Il tacito prezzo del formarsi per un migrante adolescente

 

Oggigiorno l’immigrazione è un tema che riempie pagine e pagine di qualsiasi giornale in tutto il mondo e d’altronde non è in alcun modo nè un tema facile da affrontare nè uno che possa passare inosservato. Gli immigranti illegali sono l’oggetto principale dell’attenzione dei media, come ovvio che sia, a causa delle condizioni inumane a cui sono soggetti, la crisi umanitaria in Africa e le guerre nel Medio Oriente si contendono invece il secondo posto.

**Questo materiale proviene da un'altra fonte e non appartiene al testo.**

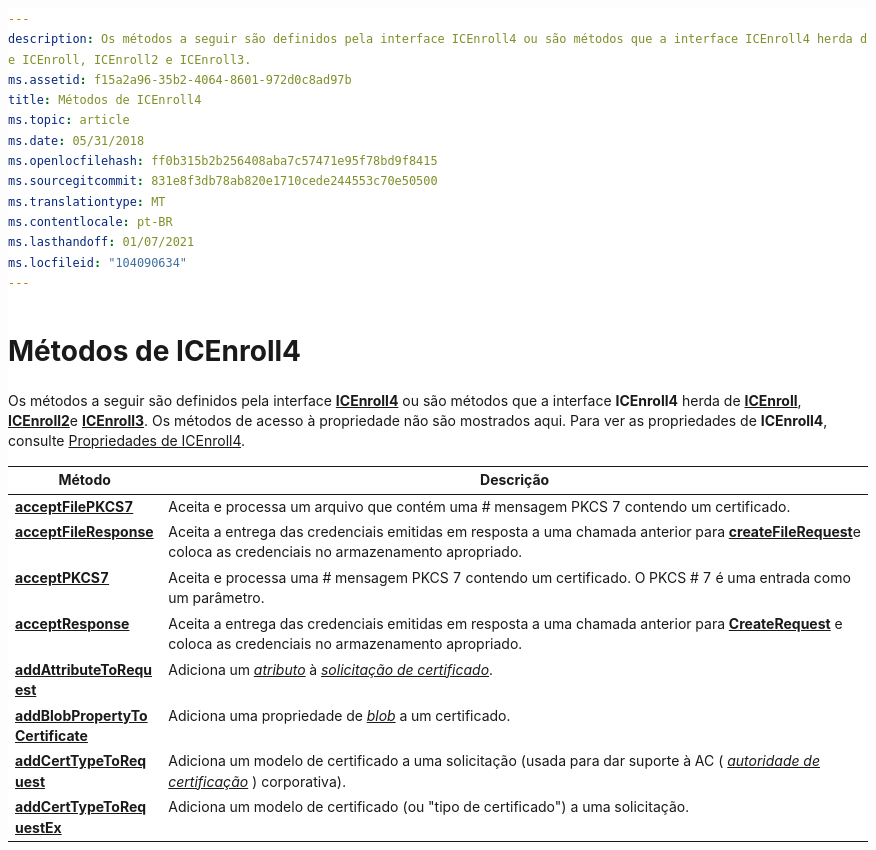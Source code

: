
 ```yaml
---
description: Os métodos a seguir são definidos pela interface ICEnroll4 ou são métodos que a interface ICEnroll4 herda de ICEnroll, ICEnroll2 e ICEnroll3.
ms.assetid: f15a2a96-35b2-4064-8601-972d0c8ad97b
title: Métodos de ICEnroll4
ms.topic: article
ms.date: 05/31/2018
ms.openlocfilehash: ff0b315b2b256408aba7c57471e95f78bd9f8415
ms.sourcegitcommit: 831e8f3db78ab820e1710cede244553c70e50500
ms.translationtype: MT
ms.contentlocale: pt-BR
ms.lasthandoff: 01/07/2021
ms.locfileid: "104090634"
---
```

# <a name="methods-of-icenroll4"></a>Métodos de ICEnroll4

Os métodos a seguir são definidos pela interface [**ICEnroll4**](/windows/desktop/api/Xenroll/nn-xenroll-icenroll4) ou são métodos que a interface **ICEnroll4** herda de [**ICEnroll**](/windows/desktop/api/Xenroll/nn-xenroll-icenroll), [**ICEnroll2**](/windows/desktop/api/Xenroll/nn-xenroll-icenroll2)e [**ICEnroll3**](/windows/desktop/api/Xenroll/nn-xenroll-icenroll3). Os métodos de acesso à propriedade não são mostrados aqui. Para ver as propriedades de **ICEnroll4**, consulte [Propriedades de ICEnroll4](properties-of-icenroll4.md).



| Método                                                                         | Descrição                                                                                                                                                                                                                                                                                                                                                                            |
|--------------------------------------------------------------------------------|----------------------------------------------------------------------------------------------------------------------------------------------------------------------------------------------------------------------------------------------------------------------------------------------------------------------------------------------------------------------------------------|
| [**acceptFilePKCS7**](/windows/desktop/api/Xenroll/nf-xenroll-icenroll-acceptfilepkcs7)                           | Aceita e processa um arquivo que contém uma \# mensagem PKCS 7 contendo um certificado.<br/>                                                                                                                                                                                                                                                                                     |
| [**acceptFileResponse**](/windows/desktop/api/Xenroll/nf-xenroll-icenroll4-acceptfileresponse)                     | Aceita a entrega das credenciais emitidas em resposta a uma chamada anterior para [**createFileRequest**](/windows/desktop/api/Xenroll/nf-xenroll-icenroll4-createfilerequest)e coloca as credenciais no armazenamento apropriado.<br/>                                                                                                                                                                              |
| [**acceptPKCS7**](/windows/desktop/api/Xenroll/nf-xenroll-icenroll-acceptpkcs7)                                   | Aceita e processa uma \# mensagem PKCS 7 contendo um certificado. O PKCS \# 7 é uma entrada como um parâmetro.<br/>                                                                                                                                                                                                                                                                    |
| [**acceptResponse**](/windows/desktop/api/Xenroll/nf-xenroll-icenroll4-acceptresponse)                             | Aceita a entrega das credenciais emitidas em resposta a uma chamada anterior para [**CreateRequest**](/windows/desktop/api/Xenroll/nf-xenroll-icenroll4-createrequest) e coloca as credenciais no armazenamento apropriado.<br/>                                                                                                                                                                                          |
| [**addAttributeToRequest**](/windows/desktop/api/Xenroll/nf-xenroll-icenroll4-addattributetorequest)               | Adiciona um [*atributo*](../secgloss/a-gly.md) à [*solicitação de certificado*](../secgloss/c-gly.md).<br/>                                                                                                                                                                   |
| [**addBlobPropertyToCertificate**](/windows/desktop/api/Xenroll/nf-xenroll-icenroll4-addblobpropertytocertificate) | Adiciona uma propriedade de [*blob*](../secgloss/b-gly.md) a um certificado.<br/>                                                                                                                                                                                                                                                                            |
| [**addCertTypeToRequest**](/windows/desktop/api/Xenroll/nf-xenroll-icenroll2-addcerttypetorequest)                 | Adiciona um modelo de certificado a uma solicitação (usada para dar suporte à AC ( [*autoridade de certificação*](../secgloss/c-gly.md) ) corporativa).<br/>                                                                                                                                                                     |
| [**addCertTypeToRequestEx**](/windows/desktop/api/Xenroll/nf-xenroll-icenroll4-addcerttypetorequestex)             | Adiciona um modelo de certificado (ou "tipo de certificado") a uma solicitação.<br/>                                                                                                                                                                                                                                                                                                           |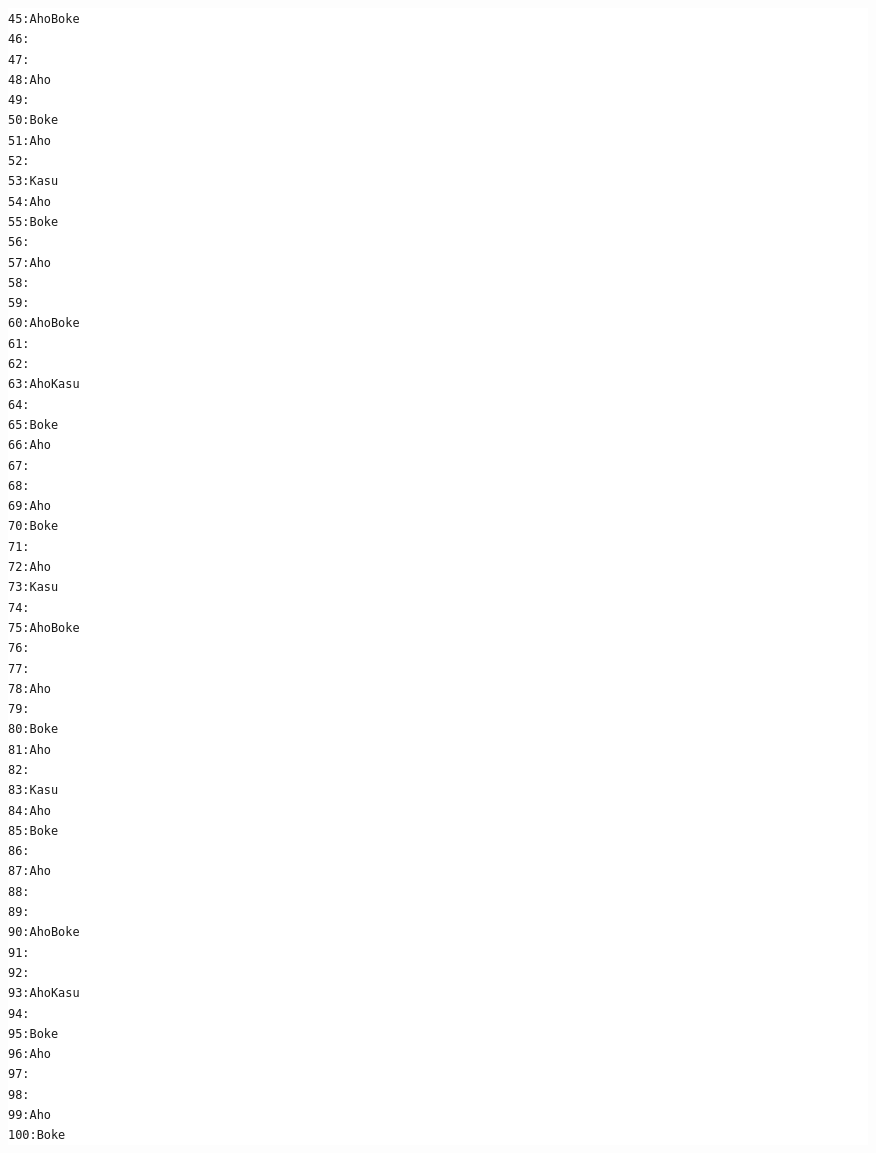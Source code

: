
 ```
45:AhoBoke
46:
47:
48:Aho
49:
50:Boke
51:Aho
52:
53:Kasu
54:Aho
55:Boke
56:
57:Aho
58:
59:
60:AhoBoke
61:
62:
63:AhoKasu
64:
65:Boke
66:Aho
67:
68:
69:Aho
70:Boke
71:
72:Aho
73:Kasu
74:
75:AhoBoke
76:
77:
78:Aho
79:
80:Boke
81:Aho
82:
83:Kasu
84:Aho
85:Boke
86:
87:Aho
88:
89:
90:AhoBoke
91:
92:
93:AhoKasu
94:
95:Boke
96:Aho
97:
98:
99:Aho
100:Boke
```
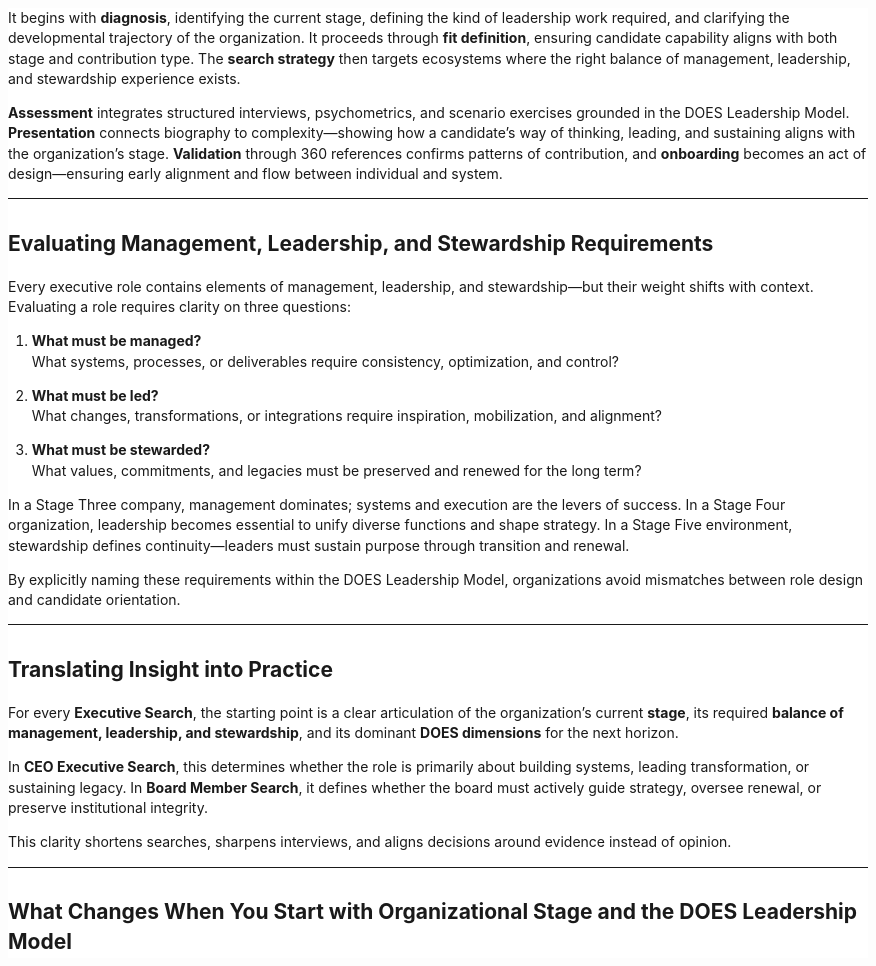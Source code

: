 It begins with **diagnosis**, identifying the current stage, defining the kind of leadership work required, and clarifying the developmental trajectory of the organization. It proceeds through **fit definition**, ensuring candidate capability aligns with both stage and contribution type. The **search strategy** then targets ecosystems where the right balance of management, leadership, and stewardship experience exists.  

**Assessment** integrates structured interviews, psychometrics, and scenario exercises grounded in the DOES Leadership Model. **Presentation** connects biography to complexity—showing how a candidate’s way of thinking, leading, and sustaining aligns with the organization’s stage. **Validation** through 360 references confirms patterns of contribution, and **onboarding** becomes an act of design—ensuring early alignment and flow between individual and system.

---

## Evaluating Management, Leadership, and Stewardship Requirements

Every executive role contains elements of management, leadership, and stewardship—but their weight shifts with context. Evaluating a role requires clarity on three questions:

1. **What must be managed?**  
   What systems, processes, or deliverables require consistency, optimization, and control?

2. **What must be led?**  
   What changes, transformations, or integrations require inspiration, mobilization, and alignment?

3. **What must be stewarded?**  
   What values, commitments, and legacies must be preserved and renewed for the long term?

In a Stage Three company, management dominates; systems and execution are the levers of success. In a Stage Four organization, leadership becomes essential to unify diverse functions and shape strategy. In a Stage Five environment, stewardship defines continuity—leaders must sustain purpose through transition and renewal.

By explicitly naming these requirements within the DOES Leadership Model, organizations avoid mismatches between role design and candidate orientation.

---

## Translating Insight into Practice

For every **Executive Search**, the starting point is a clear articulation of the organization’s current **stage**, its required **balance of management, leadership, and stewardship**, and its dominant **DOES dimensions** for the next horizon.  

In **CEO Executive Search**, this determines whether the role is primarily about building systems, leading transformation, or sustaining legacy. In **Board Member Search**, it defines whether the board must actively guide strategy, oversee renewal, or preserve institutional integrity.

This clarity shortens searches, sharpens interviews, and aligns decisions around evidence instead of opinion.

---

## What Changes When You Start with Organizational Stage and the DOES Leadership Model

Nonostante ciò, nessuno si sofferma invece su coloro che sono immigrati ma non illegali, semplicemente immigrati. Quelle persone che hanno preso la decisione di abbandonare il loro paese d’origine, non per guerre o per questioni di vita o di morte ma semplicemente per il desiderio di una vita migliore per sè e/o per i propri figli.

C’è un gruppo di migranti che non sono nemmeno coscienti della loro condizione di migranti. come per esempio i bambini minori di dieci anni. Cambiare paese è stressante per chiunque, ma quando sei bambino non sei cosciente di ciò che significa trasferirsi, non pensi alla ricerca di una casa in buone condizioni e con un prezzo accettabile. Non sei cosciente dei prezzi dei prodotti e del cibo o di quanto ti possa venire a costare la doccia che ti fai ogni giorno, e nemmeno ti poni il problema delle tasse da pagare. Alla fine, quando si tratta di affrontare cambi così radicali nella vita, più giovane sei, meglio è.

Quando sei adulto, o hai almeno diciotto/diciannove anni, senza dubbio hai tantissime cose da imparare ma sei già cosciente delle cose che ti richiede la vita. Sai che avere un telefono non è un lusso, ma una necessità che si deve pagare, sai che il cibo che dimentichi di rimettere nel frigo lo dovrai buttare e con esso il denaro che hai pagato per comprarlo. Come persona adulta del “primo” mondo, sei stato attorniato di molti lussi che, a lungo andare, ti rendi conto che tuttavia non sono gratuiti, che nulla è gratis. Pertanto, come adulto, sei già preparato ad affrontare queste turbolenze della vita.

Però: che succede quando invece non sei nè bambino nè adulto ma sei nella tua prima adolescenza e uno dei tuoi genitori decide di portarti all’altro lato dell’Europa? Ho una madre eccezionale, che ha lavorato duro per ottenere tutto ciò che ha nella sua vita e nella mia, ma quella volta ha preso una decisione per me che a volte ancora rimpiango e mi ritrovo a desiderare che non l’avesse mai presa.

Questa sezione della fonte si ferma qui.